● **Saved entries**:
-*-

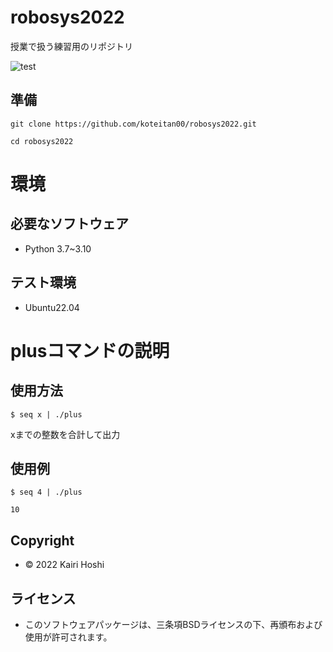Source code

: # robosys2022
授業で扱う練習用のリポジトリ

![test](https://github.com/koteitan00/robosys202x/actions/workflows/test.yml/badge.svg)

## 準備
```
git clone https://github.com/koteitan00/robosys2022.git

cd robosys2022
```
# 環境

## 必要なソフトウェア
* Python 3.7~3.10

## テスト環境
* Ubuntu22.04

# plusコマンドの説明
## 使用方法
```
$ seq x | ./plus        
```                         
xまでの整数を合計して出力

## 使用例
```
$ seq 4 | ./plus

10
```

## Copyright
* © 2022 Kairi Hoshi

## ライセンス
* このソフトウェアパッケージは、三条項BSDライセンスの下、再頒布および使用が許可されます。

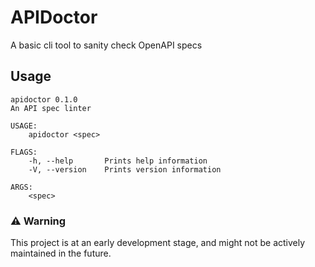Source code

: # APIDoctor

A basic cli tool to sanity check OpenAPI specs

## Usage

```
apidoctor 0.1.0
An API spec linter

USAGE:
    apidoctor <spec>

FLAGS:
    -h, --help       Prints help information
    -V, --version    Prints version information

ARGS:
    <spec>
```

### ⚠️ Warning

This project is at an early development stage, and might not be actively maintained in the future.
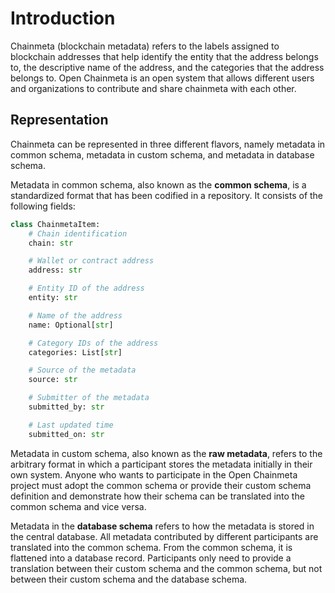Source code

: # Introduction
Chainmeta (blockchain metadata) refers to the labels assigned to blockchain addresses that help identify the entity that the address belongs to, the descriptive name of the address, and the categories that the address belongs to. Open Chainmeta is an open system that allows different users and organizations to contribute and share chainmeta with each other.

## Representation
Chainmeta can be represented in three different flavors, namely metadata in common schema, metadata in custom schema, and metadata in database schema.

Metadata in common schema, also known as the **common schema**, is a standardized format that has been codified in a repository. It consists of the following fields:

```py
class ChainmetaItem:
    # Chain identification
    chain: str

    # Wallet or contract address
    address: str

    # Entity ID of the address
    entity: str

    # Name of the address
    name: Optional[str]

    # Category IDs of the address
    categories: List[str]

    # Source of the metadata
    source: str

    # Submitter of the metadata
    submitted_by: str

    # Last updated time
    submitted_on: str
```

Metadata in custom schema, also known as the **raw metadata**, refers to the arbitrary format in which a participant stores the metadata initially in their own system. Anyone who wants to participate in the Open Chainmeta project must adopt the common schema or provide their custom schema definition and demonstrate how their schema can be translated into the common schema and vice versa.

Metadata in the **database schema** refers to how the metadata is stored in the central database. All metadata contributed by different participants are translated into the common schema. From the common schema, it is flattened into a database record. Participants only need to provide a translation between their custom schema and the common schema, but not between their custom schema and the database schema.
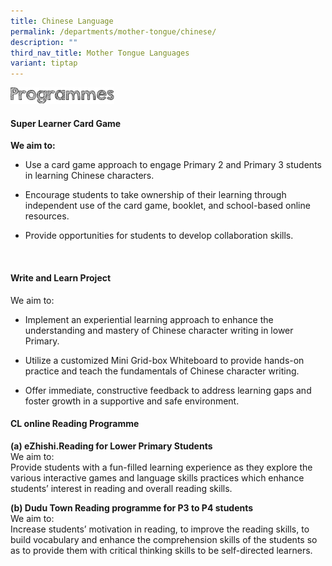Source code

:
 ```yaml
---
title: Chinese Language
permalink: /departments/mother-tongue/chinese/
description: ""
third_nav_title: Mother Tongue Languages
variant: tiptap
---
```

<div class="isomer-image-wrapper">
<img style="width:33%" height="auto" width="100%" src="/images/programmes.png">
</div>
<h4>Super Learner Card Game</h4>
<p><strong>We aim to:</strong>
</p>
<ul>
<li>
<p>Use a card game approach to engage Primary 2 and Primary 3 students in
learning Chinese characters.</p>
</li>
<li>
<p>Encourage students to take ownership of their learning through independent
use of the card game, booklet, and school-based online resources.</p>
</li>
<li>
<p>Provide opportunities for students to develop collaboration skills.</p>
</li>
</ul>
<p></p>
<p></p>
<p></p>
<p></p>
<p></p>
<p>
<br>
</p>
<h4>Write and Learn Project</h4>
<p>We aim to:</p>
<ul>
<li>
<p>Implement an experiential learning approach to enhance the understanding
and mastery of Chinese character writing in lower Primary.</p>
</li>
<li>
<p>Utilize a customized Mini Grid-box Whiteboard to provide hands-on practice
and teach the fundamentals of Chinese character writing.</p>
</li>
<li>
<p>Offer immediate, constructive feedback to address learning gaps and foster
growth in a supportive and safe environment.</p>
</li>
</ul>
<h4>CL online Reading Programme</h4>
<p><strong>(a) eZhishi.Reading for Lower Primary Students<br></strong> We
aim to:
<br>Provide students with a fun-filled learning experience as they explore
the various interactive games and language skills practices which enhance
students’ interest in reading and overall reading skills.</p>
<p><strong>(b) Dudu Town Reading programme for P3 to P4 students<br></strong> We
aim to:
<br>Increase students’ motivation in reading, to improve the reading skills,
to build vocabulary and enhance the comprehension skills of the students
so as to provide them with critical thinking skills to be self-directed
learners.</p>
<p>
<br>
</p>
<p></p>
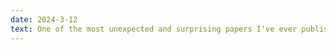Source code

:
 ```yaml
---
date: 2024-3-12
text: One of the most unexpected and surprising papers I've ever published... <a href="https://openreview.net/pdf?id=4TnFbv16hK">Bias/Variance is not the same as Approximation/Estimation</a>. 
---
```

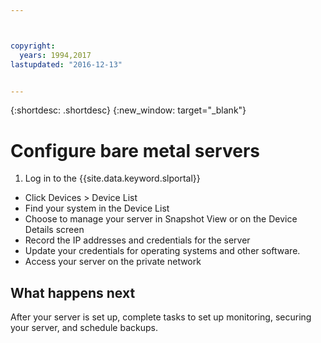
 ```yaml
---



copyright:
  years: 1994,2017
lastupdated: "2016-12-13"


---
```


{:shortdesc: .shortdesc}
{:new_window: target="_blank"}

# Configure bare metal servers

1. Log in to the {{site.data.keyword.slportal}}
* Click Devices > Device List
* Find your system in the Device List
* Choose to manage your server in Snapshot View or on the Device Details screen
* Record the IP addresses and credentials for the server
* Update your credentials for operating systems and other software.
* Access your server on the private network
## What happens next
After your server is set up, complete tasks to set up monitoring, securing your server, and schedule backups.
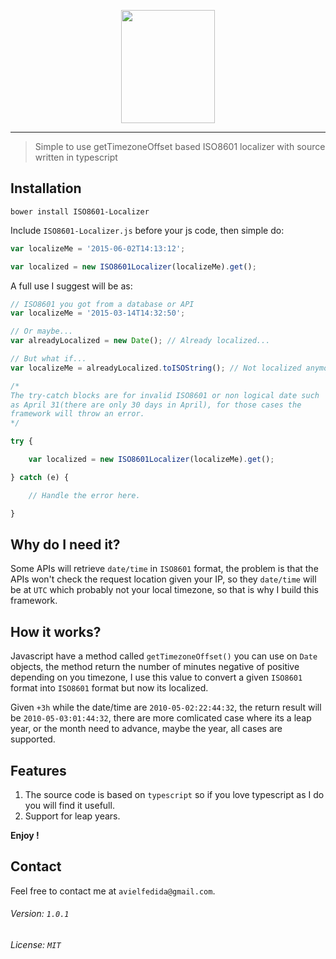 <p align="center">
	<img height="181" width="150" src="http://i.imgur.com/070F7jH.png">
</p>

---

> Simple to use getTimezoneOffset based ISO8601 localizer with source written in typescript

## Installation

```
bower install ISO8601-Localizer
```

Include `ISO8601-Localizer.js` before your js code, then simple do:

```javascript
var localizeMe = '2015-06-02T14:13:12';

var localized = new ISO8601Localizer(localizeMe).get();
```

A full use I suggest will be as:

```javascript
// ISO8601 you got from a database or API
var localizeMe = '2015-03-14T14:32:50';

// Or maybe...
var alreadyLocalized = new Date(); // Already localized...

// But what if...
var localizeMe = alreadyLocalized.toISOString(); // Not localized anymore but in ISO8601 format.

/*
The try-catch blocks are for invalid ISO8601 or non logical date such
as April 31(there are only 30 days in April), for those cases the
framework will throw an error.
*/

try {

	var localized = new ISO8601Localizer(localizeMe).get();

} catch (e) {

	// Handle the error here.

}
```

## Why do I need it?

Some APIs will retrieve `date/time` in `ISO8601` format, the problem is that the APIs won't check the request
location given your IP, so they `date/time` will be at `UTC` which probably not your local timezone, so that is why I build this framework.

## How it works?

Javascript have a method called `getTimezoneOffset()` you can use on `Date` objects, the method return the number of minutes negative of positive depending on you timezone, I use this value to convert a given `ISO8601` format into `ISO8601` format but now its localized.

Given `+3h` while the date/time are `2010-05-02:22:44:32`, the return result will be `2010-05-03:01:44:32`, there are more comlicated case where its a leap year, or the  month need to advance, maybe the year, all cases are supported.

## Features

1. The source code is based on `typescript` so if you love typescript as I do you will find it usefull.
2. Support for leap years.

**Enjoy !**

## Contact

Feel free to contact me at `avielfedida@gmail.com`.

###### Version: `1.0.1`

###### License: `MIT`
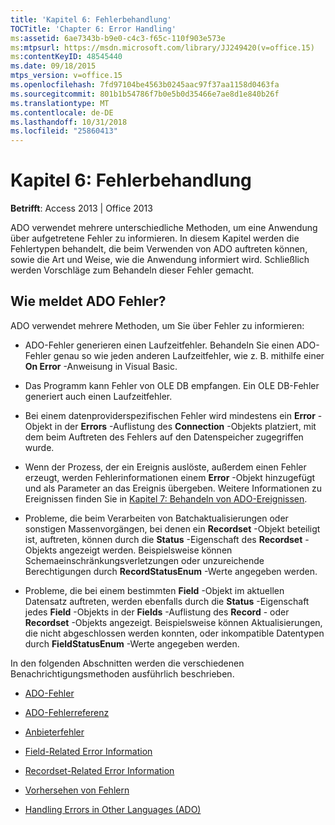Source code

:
 ```yaml
---
title: 'Kapitel 6: Fehlerbehandlung'
TOCTitle: 'Chapter 6: Error Handling'
ms:assetid: 6ae7343b-b9e0-c4c3-f65c-110f903e573e
ms:mtpsurl: https://msdn.microsoft.com/library/JJ249420(v=office.15)
ms:contentKeyID: 48545440
ms.date: 09/18/2015
mtps_version: v=office.15
ms.openlocfilehash: 7fd97104be4563b0245aac97f37aa1158d0463fa
ms.sourcegitcommit: 801b1b54786f7b0e5b0d35466e7ae8d1e840b26f
ms.translationtype: MT
ms.contentlocale: de-DE
ms.lasthandoff: 10/31/2018
ms.locfileid: "25860413"
---
```

# <a name="chapter-6-error-handling"></a>Kapitel 6: Fehlerbehandlung


**Betrifft**: Access 2013 | Office 2013

ADO verwendet mehrere unterschiedliche Methoden, um eine Anwendung über aufgetretene Fehler zu informieren. In diesem Kapitel werden die Fehlertypen behandelt, die beim Verwenden von ADO auftreten können, sowie die Art und Weise, wie die Anwendung informiert wird. Schließlich werden Vorschläge zum Behandeln dieser Fehler gemacht.

## <a name="how-does-ado-report-errors"></a>Wie meldet ADO Fehler?

ADO verwendet mehrere Methoden, um Sie über Fehler zu informieren:

  - ADO-Fehler generieren einen Laufzeitfehler. Behandeln Sie einen ADO-Fehler genau so wie jeden anderen Laufzeitfehler, wie z. B. mithilfe einer **On Error** -Anweisung in Visual Basic.

  - Das Programm kann Fehler von OLE DB empfangen. Ein OLE DB-Fehler generiert auch einen Laufzeitfehler.

  - Bei einem datenproviderspezifischen Fehler wird mindestens ein **Error** -Objekt in der **Errors** -Auflistung des **Connection** -Objekts platziert, mit dem beim Auftreten des Fehlers auf den Datenspeicher zugegriffen wurde.

  - Wenn der Prozess, der ein Ereignis auslöste, außerdem einen Fehler erzeugt, werden Fehlerinformationen einem **Error** -Objekt hinzugefügt und als Parameter an das Ereignis übergeben. Weitere Informationen zu Ereignissen finden Sie in [Kapitel 7: Behandeln von ADO-Ereignissen](chapter-7-handling-ado-events.md).

  - Probleme, die beim Verarbeiten von Batchaktualisierungen oder sonstigen Massenvorgängen, bei denen ein **Recordset** -Objekt beteiligt ist, auftreten, können durch die **Status** -Eigenschaft des **Recordset** -Objekts angezeigt werden. Beispielsweise können Schemaeinschränkungsverletzungen oder unzureichende Berechtigungen durch **RecordStatusEnum** -Werte angegeben werden.

  - Probleme, die bei einem bestimmten **Field** -Objekt im aktuellen Datensatz auftreten, werden ebenfalls durch die **Status** -Eigenschaft jedes **Field** -Objekts in der **Fields** -Auflistung des **Record** - oder **Recordset** -Objekts angezeigt. Beispielsweise können Aktualisierungen, die nicht abgeschlossen werden konnten, oder inkompatible Datentypen durch **FieldStatusEnum** -Werte angegeben werden.

In den folgenden Abschnitten werden die verschiedenen Benachrichtigungsmethoden ausführlich beschrieben.

- [ADO-Fehler](ado-errors.md)

- [ADO-Fehlerreferenz](ado-error-reference.md)

- [Anbieterfehler](provider-errors.md)

- [Field-Related Error Information](field-related-error-information.md)

- [Recordset-Related Error Information](recordset-related-error-information.md)

- [Vorhersehen von Fehlern](anticipating-errors.md)

- [Handling Errors in Other Languages (ADO)](handling-errors-in-other-languages.md)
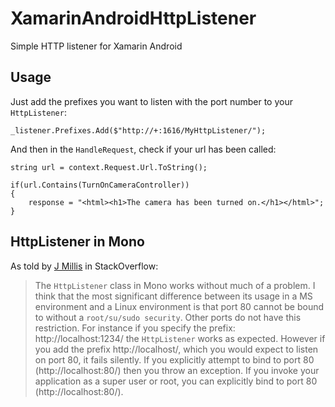 # XamarinAndroidHttpListener
Simple HTTP listener for Xamarin Android

<h2>Usage</h2>

Just add the prefixes you want to listen with the port number to your `HttpListener`:

```
_listener.Prefixes.Add($"http://+:1616/MyHttpListener/");
```

And then in the `HandleRequest`, check if your url has been called:

```
string url = context.Request.Url.ToString();

if(url.Contains(TurnOnCameraController))
{
    response = "<html><h1>The camera has been turned on.</h1></html>";
}
```

<h2>HttpListener in Mono</h2>

As told by [J Millis](https://stackoverflow.com/a/3071515/2466497) in StackOverflow:

> The `HttpListener` class in Mono works without much of a problem. I think that the most significant difference between its usage in a MS environment and a Linux environment is that port 80 cannot be bound to without a `root/su/sudo security`. Other ports do not have this restriction. For instance if you specify the prefix: http://localhost:1234/ the `HttpListener` works as expected. However if you add the prefix http://localhost/, which you would expect to listen on port 80, it fails silently. If you explicitly attempt to bind to port 80 (http://localhost:80/) then you throw an exception. If you invoke your application as a super user or root, you can explicitly bind to port 80 (http://localhost:80/).


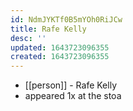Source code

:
 ```yaml
---
id: NdmJYKTf0B5mYOh0RiJCw
title: Rafe Kelly
desc: ''
updated: 1643723096355
created: 1643723096355
---
```



- [[person]] - Rafe Kelly
- appeared 1x at the stoa
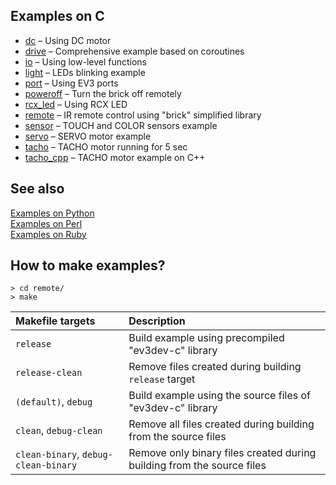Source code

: ## Examples on C

- [dc](http://in4lio.github.io/ev3dev-c/dc_8c-example.html) – Using DC motor
- [drive](http://in4lio.github.io/ev3dev-c/drive_8c-example.html) – Сomprehensive example based on coroutines
- [io](http://in4lio.github.io/ev3dev-c/io_8c-example.html) – Using low-level functions
- [light](http://in4lio.github.io/ev3dev-c/light_8c-example.html) – LEDs blinking example
- [port](http://in4lio.github.io/ev3dev-c/port_8c-example.html) – Using EV3 ports
- [poweroff](http://in4lio.github.io/ev3dev-c/poweroff_8c-example.html) – Turn the brick off remotely
- [rcx_led](http://in4lio.github.io/ev3dev-c/rcx_led_8c-example.html) – Using RCX LED
- [remote](http://in4lio.github.io/ev3dev-c/remote_8c-example.html) – IR remote control using "brick" simplified library
- [sensor](http://in4lio.github.io/ev3dev-c/sensor_8c-example.html) – TOUCH and COLOR sensors example
- [servo](http://in4lio.github.io/ev3dev-c/servo_8c-example.html) – SERVO motor example
- [tacho](http://in4lio.github.io/ev3dev-c/tacho_8c-example.html) – TACHO motor running for 5 sec
- [tacho_cpp](http://in4lio.github.io/ev3dev-c/tacho_cpp_8c-example.html) – TACHO motor example on C++

## See also

[Examples on Python](../python/ev3dev/eg)<br>
[Examples on Perl](../perl/eg)<br>
[Examples on Ruby](../ruby/eg)

## How to make examples?

```
> cd remote/
> make
```

Makefile targets                     | Description
:---                                 | :---
`release`                            | Build example using precompiled "ev3dev-c" library
`release-clean`                      | Remove files created during building `release` target
`(default)`, `debug`                 | Build example using the source files of "ev3dev-c" library
`clean`, `debug-clean`               | Remove all files created during building from the source files
`clean-binary`, `debug-clean-binary` | Remove only binary files created during building from the source files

-*-

● **Task requirements**: If a line above includes the string "Mono", pick it out.

● **Reply to the task**:
<h2>HttpListener in Mono</h2>
> The `HttpListener` class in Mono works without much of a problem. I think that the most significant difference between its usage in a MS environment and a Linux environment is that port 80 cannot be bound to without a `root/su/sudo security`. Other ports do not have this restriction. For instance if you specify the prefix: http://localhost:1234/ the `HttpListener` works as expected. However if you add the prefix http://localhost/, which you would expect to listen on port 80, it fails silently. If you explicitly attempt to bind to port 80 (http://localhost:80/) then you throw an exception. If you invoke your application as a super user or root, you can explicitly bind to port 80 (http://localhost:80/).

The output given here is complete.